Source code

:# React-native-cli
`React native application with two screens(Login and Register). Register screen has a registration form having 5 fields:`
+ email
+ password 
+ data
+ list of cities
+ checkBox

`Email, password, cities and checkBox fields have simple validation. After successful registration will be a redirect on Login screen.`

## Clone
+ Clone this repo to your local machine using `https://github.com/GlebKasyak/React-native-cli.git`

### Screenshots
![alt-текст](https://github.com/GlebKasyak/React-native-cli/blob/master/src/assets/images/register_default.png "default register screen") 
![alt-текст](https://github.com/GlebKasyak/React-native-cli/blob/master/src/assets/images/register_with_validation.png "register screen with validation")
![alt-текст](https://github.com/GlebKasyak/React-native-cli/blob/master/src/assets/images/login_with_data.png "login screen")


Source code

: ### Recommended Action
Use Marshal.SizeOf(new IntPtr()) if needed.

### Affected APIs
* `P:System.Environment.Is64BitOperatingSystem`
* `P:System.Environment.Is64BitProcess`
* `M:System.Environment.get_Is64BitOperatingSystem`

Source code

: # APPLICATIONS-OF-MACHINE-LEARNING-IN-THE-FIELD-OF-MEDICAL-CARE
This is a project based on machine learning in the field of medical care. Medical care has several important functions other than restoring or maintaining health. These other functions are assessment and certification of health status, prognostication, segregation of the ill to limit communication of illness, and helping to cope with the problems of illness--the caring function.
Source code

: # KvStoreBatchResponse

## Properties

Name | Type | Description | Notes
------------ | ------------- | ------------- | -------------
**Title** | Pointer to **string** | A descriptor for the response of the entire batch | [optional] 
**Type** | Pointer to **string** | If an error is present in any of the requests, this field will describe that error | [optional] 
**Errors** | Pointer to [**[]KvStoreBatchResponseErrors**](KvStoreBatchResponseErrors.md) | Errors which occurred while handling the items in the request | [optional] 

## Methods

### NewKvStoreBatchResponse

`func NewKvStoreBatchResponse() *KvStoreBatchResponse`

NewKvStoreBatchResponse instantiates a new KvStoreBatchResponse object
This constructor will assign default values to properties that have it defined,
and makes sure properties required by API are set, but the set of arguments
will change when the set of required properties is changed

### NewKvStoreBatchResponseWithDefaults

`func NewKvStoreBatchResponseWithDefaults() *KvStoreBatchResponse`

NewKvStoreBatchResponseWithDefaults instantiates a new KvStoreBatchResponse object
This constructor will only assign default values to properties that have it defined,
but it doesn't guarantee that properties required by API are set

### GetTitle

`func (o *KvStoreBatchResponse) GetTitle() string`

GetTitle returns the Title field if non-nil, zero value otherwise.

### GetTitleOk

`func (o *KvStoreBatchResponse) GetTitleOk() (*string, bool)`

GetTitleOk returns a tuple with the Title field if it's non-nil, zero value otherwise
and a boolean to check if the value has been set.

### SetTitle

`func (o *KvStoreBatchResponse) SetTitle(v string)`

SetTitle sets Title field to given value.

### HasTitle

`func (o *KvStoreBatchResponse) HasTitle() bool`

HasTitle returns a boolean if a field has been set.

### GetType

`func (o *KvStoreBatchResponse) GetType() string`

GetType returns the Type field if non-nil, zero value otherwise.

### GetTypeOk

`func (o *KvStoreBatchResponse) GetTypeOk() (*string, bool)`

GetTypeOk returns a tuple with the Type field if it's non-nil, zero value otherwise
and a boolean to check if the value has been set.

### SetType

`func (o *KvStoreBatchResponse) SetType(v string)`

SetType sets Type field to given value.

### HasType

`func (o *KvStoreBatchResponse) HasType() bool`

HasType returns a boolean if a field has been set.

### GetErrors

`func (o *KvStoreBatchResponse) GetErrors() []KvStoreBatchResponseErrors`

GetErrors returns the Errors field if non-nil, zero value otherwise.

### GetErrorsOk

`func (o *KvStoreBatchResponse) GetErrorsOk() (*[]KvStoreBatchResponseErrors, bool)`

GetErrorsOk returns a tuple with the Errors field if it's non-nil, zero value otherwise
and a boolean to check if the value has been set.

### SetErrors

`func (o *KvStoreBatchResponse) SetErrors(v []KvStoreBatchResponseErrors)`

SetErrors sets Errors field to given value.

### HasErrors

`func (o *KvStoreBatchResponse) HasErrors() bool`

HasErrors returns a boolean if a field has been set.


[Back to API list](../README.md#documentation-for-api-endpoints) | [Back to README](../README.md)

- WHAT TO WORK ON -
Every line above with the word "object" is to be copied out.

- EXERCISE RESPONSE -
NewKvStoreBatchResponse instantiates a new KvStoreBatchResponse object
NewKvStoreBatchResponseWithDefaults instantiates a new KvStoreBatchResponse object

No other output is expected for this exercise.